● WHAT THE TASK ASKS
A word-for-word transcription of all the data is required.
*** RECORDS SUPPLIED ***
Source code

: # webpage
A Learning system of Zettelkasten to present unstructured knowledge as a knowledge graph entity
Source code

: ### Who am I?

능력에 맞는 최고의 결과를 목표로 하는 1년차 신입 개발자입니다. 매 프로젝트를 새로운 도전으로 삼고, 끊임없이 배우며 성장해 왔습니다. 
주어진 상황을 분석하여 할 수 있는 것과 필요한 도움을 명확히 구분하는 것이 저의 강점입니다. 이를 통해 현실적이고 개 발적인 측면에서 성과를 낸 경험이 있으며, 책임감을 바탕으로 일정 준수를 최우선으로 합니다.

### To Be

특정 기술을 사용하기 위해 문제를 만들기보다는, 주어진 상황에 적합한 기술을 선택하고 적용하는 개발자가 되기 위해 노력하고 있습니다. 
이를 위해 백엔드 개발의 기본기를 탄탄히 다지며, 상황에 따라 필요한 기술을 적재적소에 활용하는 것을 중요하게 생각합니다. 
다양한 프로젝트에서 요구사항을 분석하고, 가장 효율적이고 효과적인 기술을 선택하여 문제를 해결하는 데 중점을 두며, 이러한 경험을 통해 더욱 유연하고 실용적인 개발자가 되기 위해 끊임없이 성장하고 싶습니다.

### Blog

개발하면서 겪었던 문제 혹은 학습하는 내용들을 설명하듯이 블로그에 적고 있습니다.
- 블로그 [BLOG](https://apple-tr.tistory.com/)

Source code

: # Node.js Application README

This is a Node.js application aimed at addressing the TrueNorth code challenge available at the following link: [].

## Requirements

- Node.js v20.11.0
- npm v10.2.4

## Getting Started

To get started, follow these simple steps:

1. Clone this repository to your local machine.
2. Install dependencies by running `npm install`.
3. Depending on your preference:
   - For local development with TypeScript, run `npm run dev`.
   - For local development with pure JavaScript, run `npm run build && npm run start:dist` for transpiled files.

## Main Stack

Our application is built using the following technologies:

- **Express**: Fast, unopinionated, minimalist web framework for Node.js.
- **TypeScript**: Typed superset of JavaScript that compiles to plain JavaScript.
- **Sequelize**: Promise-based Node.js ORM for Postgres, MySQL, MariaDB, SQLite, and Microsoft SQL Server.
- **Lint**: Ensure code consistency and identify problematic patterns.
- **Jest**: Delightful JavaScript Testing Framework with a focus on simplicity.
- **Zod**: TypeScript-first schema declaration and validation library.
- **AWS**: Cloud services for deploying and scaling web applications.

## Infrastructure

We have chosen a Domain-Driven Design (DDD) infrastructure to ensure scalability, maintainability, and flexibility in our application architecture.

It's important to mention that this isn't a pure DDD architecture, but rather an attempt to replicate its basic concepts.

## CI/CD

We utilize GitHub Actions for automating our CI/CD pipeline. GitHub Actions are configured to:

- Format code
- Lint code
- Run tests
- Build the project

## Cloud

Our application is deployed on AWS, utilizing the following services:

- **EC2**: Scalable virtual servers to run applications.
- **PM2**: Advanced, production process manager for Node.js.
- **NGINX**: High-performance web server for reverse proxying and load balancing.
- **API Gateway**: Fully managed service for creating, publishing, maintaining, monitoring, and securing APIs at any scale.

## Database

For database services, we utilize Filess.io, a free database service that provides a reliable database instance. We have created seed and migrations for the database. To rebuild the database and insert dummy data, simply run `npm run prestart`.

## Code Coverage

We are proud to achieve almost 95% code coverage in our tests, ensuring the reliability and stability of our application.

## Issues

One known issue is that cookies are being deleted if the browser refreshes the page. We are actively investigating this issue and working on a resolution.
***
● RESULT OF THIS EXERCISE
Source code

: # webpage
A Learning system of Zettelkasten to present unstructured knowledge as a knowledge graph entity
Source code

: ### Who am I?

능력에 맞는 최고의 결과를 목표로 하는 1년차 신입 개발자입니다. 매 프로젝트를 새로운 도전으로 삼고, 끊임없이 배우며 성장해 왔습니다. 
주어진 상황을 분석하여 할 수 있는 것과 필요한 도움을 명확히 구분하는 것이 저의 강점입니다. 이를 통해 현실적이고 개 발적인 측면에서 성과를 낸 경험이 있으며, 책임감을 바탕으로 일정 준수를 최우선으로 합니다.

### To Be

특정 기술을 사용하기 위해 문제를 만들기보다는, 주어진 상황에 적합한 기술을 선택하고 적용하는 개발자가 되기 위해 노력하고 있습니다. 
이를 위해 백엔드 개발의 기본기를 탄탄히 다지며, 상황에 따라 필요한 기술을 적재적소에 활용하는 것을 중요하게 생각합니다. 
다양한 프로젝트에서 요구사항을 분석하고, 가장 효율적이고 효과적인 기술을 선택하여 문제를 해결하는 데 중점을 두며, 이러한 경험을 통해 더욱 유연하고 실용적인 개발자가 되기 위해 끊임없이 성장하고 싶습니다.

### Blog

개발하면서 겪었던 문제 혹은 학습하는 내용들을 설명하듯이 블로그에 적고 있습니다.
- 블로그 [BLOG](https://apple-tr.tistory.com/)

Source code

: # Node.js Application README

This is a Node.js application aimed at addressing the TrueNorth code challenge available at the following link: [].

## Requirements

- Node.js v20.11.0
- npm v10.2.4

## Getting Started

To get started, follow these simple steps:

1. Clone this repository to your local machine.
2. Install dependencies by running `npm install`.
3. Depending on your preference:
   - For local development with TypeScript, run `npm run dev`.
   - For local development with pure JavaScript, run `npm run build && npm run start:dist` for transpiled files.

## Main Stack

Our application is built using the following technologies:

- **Express**: Fast, unopinionated, minimalist web framework for Node.js.
- **TypeScript**: Typed superset of JavaScript that compiles to plain JavaScript.
- **Sequelize**: Promise-based Node.js ORM for Postgres, MySQL, MariaDB, SQLite, and Microsoft SQL Server.
- **Lint**: Ensure code consistency and identify problematic patterns.
- **Jest**: Delightful JavaScript Testing Framework with a focus on simplicity.
- **Zod**: TypeScript-first schema declaration and validation library.
- **AWS**: Cloud services for deploying and scaling web applications.

## Infrastructure

We have chosen a Domain-Driven Design (DDD) infrastructure to ensure scalability, maintainability, and flexibility in our application architecture.

It's important to mention that this isn't a pure DDD architecture, but rather an attempt to replicate its basic concepts.

## CI/CD

We utilize GitHub Actions for automating our CI/CD pipeline. GitHub Actions are configured to:

- Format code
- Lint code
- Run tests
- Build the project

## Cloud

Our application is deployed on AWS, utilizing the following services:

- **EC2**: Scalable virtual servers to run applications.
- **PM2**: Advanced, production process manager for Node.js.
- **NGINX**: High-performance web server for reverse proxying and load balancing.
- **API Gateway**: Fully managed service for creating, publishing, maintaining, monitoring, and securing APIs at any scale.

## Database

For database services, we utilize Filess.io, a free database service that provides a reliable database instance. We have created seed and migrations for the database. To rebuild the database and insert dummy data, simply run `npm run prestart`.

## Code Coverage

We are proud to achieve almost 95% code coverage in our tests, ensuring the reliability and stability of our application.

## Issues

One known issue is that cookies are being deleted if the browser refreshes the page. We are actively investigating this issue and working on a resolution.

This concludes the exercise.